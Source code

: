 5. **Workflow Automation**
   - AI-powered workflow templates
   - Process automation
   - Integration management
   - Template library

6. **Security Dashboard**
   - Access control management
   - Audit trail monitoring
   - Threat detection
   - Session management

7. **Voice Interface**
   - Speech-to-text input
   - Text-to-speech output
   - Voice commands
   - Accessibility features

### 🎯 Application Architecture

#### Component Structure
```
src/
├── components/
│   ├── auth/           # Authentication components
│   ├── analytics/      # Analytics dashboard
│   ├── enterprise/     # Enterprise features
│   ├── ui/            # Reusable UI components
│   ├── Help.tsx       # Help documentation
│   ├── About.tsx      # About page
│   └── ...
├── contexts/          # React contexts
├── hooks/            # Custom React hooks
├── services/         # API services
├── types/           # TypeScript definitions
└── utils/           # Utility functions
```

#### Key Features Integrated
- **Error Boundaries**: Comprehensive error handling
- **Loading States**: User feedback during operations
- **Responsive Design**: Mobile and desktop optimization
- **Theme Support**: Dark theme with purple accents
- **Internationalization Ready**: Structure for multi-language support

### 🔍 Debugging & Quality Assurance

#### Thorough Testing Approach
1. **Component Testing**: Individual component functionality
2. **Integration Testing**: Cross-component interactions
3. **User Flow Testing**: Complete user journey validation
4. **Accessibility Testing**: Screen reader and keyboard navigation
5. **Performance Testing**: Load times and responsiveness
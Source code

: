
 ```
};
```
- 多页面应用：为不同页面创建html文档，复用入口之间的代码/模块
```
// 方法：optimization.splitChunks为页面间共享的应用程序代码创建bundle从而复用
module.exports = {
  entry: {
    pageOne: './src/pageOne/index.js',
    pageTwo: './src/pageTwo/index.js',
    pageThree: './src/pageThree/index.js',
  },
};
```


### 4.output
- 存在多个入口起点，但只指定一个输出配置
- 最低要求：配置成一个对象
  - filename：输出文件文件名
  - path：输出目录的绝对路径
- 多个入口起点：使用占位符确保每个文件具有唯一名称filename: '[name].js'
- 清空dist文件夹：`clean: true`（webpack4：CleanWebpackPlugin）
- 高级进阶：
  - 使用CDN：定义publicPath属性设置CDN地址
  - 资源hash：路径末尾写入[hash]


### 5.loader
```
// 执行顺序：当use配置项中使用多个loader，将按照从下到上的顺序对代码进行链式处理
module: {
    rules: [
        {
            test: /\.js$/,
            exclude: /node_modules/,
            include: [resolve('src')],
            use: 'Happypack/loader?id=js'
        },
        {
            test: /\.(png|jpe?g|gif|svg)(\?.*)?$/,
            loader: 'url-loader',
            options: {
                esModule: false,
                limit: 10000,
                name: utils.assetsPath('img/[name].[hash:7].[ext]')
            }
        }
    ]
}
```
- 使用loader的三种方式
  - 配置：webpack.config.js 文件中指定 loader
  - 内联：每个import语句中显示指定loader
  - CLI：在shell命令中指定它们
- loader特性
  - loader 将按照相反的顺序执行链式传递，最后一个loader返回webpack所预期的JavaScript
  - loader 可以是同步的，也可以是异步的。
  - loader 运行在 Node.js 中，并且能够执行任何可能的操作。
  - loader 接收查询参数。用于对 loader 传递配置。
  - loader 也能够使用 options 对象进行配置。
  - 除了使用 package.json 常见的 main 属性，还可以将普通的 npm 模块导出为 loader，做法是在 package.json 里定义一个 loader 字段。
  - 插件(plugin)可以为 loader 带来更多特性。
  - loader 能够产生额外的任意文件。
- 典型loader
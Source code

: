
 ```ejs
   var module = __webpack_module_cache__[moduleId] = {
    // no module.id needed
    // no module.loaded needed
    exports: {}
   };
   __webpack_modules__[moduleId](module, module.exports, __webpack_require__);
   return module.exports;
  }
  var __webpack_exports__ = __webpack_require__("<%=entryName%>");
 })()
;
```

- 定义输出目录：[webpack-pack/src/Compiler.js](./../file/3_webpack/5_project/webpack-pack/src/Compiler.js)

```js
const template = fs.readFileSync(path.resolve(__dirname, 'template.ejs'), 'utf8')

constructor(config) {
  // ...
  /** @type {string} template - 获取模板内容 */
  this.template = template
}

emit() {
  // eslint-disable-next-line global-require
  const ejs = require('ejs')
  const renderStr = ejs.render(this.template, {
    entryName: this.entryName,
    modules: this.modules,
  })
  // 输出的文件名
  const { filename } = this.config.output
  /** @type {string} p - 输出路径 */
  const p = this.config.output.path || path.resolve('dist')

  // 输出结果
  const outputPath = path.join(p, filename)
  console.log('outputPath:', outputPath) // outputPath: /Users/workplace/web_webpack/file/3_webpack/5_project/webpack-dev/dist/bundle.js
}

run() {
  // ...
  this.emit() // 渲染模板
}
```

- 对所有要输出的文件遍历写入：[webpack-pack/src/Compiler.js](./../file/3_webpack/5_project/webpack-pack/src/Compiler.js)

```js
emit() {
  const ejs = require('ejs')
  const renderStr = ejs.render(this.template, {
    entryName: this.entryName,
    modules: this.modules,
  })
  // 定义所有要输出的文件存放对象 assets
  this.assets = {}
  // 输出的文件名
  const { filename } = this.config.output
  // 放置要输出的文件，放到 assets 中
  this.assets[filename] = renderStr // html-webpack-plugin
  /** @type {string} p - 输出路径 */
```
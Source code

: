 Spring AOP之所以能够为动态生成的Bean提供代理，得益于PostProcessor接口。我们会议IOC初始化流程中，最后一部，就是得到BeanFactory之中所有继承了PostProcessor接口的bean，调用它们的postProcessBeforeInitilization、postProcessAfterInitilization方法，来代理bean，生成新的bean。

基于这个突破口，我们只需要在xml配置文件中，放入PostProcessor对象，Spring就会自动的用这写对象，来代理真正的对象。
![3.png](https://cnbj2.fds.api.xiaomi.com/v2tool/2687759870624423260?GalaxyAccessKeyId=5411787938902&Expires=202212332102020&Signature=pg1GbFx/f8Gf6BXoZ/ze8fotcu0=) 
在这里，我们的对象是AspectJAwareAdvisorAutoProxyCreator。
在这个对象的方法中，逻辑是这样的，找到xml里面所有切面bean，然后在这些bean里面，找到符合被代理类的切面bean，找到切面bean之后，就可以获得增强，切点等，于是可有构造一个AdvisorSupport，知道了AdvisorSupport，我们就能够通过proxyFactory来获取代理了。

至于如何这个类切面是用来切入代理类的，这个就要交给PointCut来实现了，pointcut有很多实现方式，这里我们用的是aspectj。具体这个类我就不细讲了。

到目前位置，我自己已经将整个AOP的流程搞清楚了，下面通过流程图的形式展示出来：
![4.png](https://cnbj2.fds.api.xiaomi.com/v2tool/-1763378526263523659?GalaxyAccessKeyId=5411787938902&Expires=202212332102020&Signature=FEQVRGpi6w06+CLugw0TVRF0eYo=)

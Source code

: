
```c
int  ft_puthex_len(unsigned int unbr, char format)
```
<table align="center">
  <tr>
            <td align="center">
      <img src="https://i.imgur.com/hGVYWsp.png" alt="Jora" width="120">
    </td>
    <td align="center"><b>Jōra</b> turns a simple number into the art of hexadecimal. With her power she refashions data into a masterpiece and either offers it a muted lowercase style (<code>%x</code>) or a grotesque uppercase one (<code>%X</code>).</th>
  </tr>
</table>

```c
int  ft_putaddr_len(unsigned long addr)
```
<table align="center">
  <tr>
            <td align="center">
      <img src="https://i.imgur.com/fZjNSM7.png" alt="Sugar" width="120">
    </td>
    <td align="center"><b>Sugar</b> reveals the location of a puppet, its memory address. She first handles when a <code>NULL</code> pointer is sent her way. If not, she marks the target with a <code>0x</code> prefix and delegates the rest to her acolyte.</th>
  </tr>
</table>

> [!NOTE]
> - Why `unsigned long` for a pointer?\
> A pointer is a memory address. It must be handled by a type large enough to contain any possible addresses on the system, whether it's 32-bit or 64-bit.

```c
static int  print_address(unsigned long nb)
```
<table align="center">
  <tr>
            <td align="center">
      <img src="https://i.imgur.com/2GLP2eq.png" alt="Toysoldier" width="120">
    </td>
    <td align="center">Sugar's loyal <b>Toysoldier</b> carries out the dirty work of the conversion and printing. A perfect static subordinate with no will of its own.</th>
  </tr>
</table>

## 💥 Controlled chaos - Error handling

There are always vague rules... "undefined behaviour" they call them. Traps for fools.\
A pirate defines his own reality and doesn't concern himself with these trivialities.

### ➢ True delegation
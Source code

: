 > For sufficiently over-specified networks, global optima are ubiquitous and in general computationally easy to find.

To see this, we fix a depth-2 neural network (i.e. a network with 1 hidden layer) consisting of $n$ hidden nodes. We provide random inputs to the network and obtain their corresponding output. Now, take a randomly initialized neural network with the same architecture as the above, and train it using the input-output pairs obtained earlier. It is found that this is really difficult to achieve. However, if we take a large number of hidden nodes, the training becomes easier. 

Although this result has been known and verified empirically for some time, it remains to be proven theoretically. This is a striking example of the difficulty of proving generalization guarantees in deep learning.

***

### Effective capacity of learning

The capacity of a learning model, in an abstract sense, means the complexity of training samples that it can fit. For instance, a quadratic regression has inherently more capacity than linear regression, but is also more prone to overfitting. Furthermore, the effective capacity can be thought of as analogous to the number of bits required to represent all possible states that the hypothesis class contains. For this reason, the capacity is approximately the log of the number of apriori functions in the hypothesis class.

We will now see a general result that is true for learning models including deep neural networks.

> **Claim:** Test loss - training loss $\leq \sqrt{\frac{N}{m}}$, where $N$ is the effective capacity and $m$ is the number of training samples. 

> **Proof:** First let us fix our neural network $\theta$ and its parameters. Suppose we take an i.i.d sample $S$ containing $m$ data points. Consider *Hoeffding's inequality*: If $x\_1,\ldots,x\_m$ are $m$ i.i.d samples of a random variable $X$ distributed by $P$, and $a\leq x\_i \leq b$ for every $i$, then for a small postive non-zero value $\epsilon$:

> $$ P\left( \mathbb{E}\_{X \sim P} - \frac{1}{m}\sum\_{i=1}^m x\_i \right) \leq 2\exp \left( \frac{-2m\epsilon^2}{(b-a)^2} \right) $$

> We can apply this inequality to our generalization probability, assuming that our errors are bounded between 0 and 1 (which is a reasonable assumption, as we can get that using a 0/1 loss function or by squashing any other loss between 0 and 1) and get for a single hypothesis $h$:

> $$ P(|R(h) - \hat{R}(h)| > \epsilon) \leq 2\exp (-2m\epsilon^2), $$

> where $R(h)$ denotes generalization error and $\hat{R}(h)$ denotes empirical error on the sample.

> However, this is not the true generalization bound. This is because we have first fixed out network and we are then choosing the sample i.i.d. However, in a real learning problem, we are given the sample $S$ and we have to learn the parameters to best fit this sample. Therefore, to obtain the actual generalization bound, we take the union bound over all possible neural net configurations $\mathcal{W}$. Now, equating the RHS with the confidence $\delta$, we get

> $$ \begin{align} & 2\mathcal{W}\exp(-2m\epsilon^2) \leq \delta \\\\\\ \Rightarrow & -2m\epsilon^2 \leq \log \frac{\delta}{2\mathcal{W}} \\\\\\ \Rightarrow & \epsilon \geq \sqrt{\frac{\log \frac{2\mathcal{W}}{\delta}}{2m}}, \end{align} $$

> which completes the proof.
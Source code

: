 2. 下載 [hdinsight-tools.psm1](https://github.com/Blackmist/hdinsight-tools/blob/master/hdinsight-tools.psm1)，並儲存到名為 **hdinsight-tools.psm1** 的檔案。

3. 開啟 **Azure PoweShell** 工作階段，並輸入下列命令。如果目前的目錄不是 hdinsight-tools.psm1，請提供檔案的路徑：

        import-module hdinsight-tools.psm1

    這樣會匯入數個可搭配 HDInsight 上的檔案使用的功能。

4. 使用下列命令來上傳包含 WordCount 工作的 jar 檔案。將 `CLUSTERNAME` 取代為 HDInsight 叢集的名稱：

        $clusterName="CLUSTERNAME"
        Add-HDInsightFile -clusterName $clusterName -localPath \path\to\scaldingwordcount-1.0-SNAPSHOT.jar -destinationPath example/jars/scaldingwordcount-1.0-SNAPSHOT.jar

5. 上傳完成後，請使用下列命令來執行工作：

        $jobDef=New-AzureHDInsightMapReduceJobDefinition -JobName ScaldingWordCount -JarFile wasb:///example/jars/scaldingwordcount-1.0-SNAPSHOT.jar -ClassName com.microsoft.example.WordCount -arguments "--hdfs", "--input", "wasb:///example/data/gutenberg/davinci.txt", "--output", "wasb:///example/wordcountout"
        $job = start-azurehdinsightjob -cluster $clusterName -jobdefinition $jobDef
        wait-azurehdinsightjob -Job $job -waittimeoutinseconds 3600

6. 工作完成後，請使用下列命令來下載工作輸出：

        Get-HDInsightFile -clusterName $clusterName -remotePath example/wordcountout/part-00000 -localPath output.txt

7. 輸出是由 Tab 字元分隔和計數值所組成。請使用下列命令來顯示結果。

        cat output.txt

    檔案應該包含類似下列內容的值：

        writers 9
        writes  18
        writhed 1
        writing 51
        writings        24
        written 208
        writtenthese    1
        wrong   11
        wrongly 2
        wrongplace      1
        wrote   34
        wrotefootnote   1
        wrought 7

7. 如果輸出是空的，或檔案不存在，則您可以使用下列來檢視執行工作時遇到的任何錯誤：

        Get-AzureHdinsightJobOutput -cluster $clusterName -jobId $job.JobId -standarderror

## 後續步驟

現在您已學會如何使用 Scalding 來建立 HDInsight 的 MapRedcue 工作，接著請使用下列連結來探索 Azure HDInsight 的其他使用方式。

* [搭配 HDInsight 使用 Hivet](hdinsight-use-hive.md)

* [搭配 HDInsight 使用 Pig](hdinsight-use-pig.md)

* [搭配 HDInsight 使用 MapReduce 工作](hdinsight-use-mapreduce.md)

┄┄┄┄┄┄┄┄┄┄

■ TRY IT ■
Scan the listing above, and wherever a line holds the word "outputPath", copy it.

■ REPLY ■
  const outputPath = path.join(p, filename)
  console.log('outputPath:', outputPath) // outputPath: /Users/workplace/web_webpack/file/3_webpack/5_project/webpack-dev/dist/bundle.js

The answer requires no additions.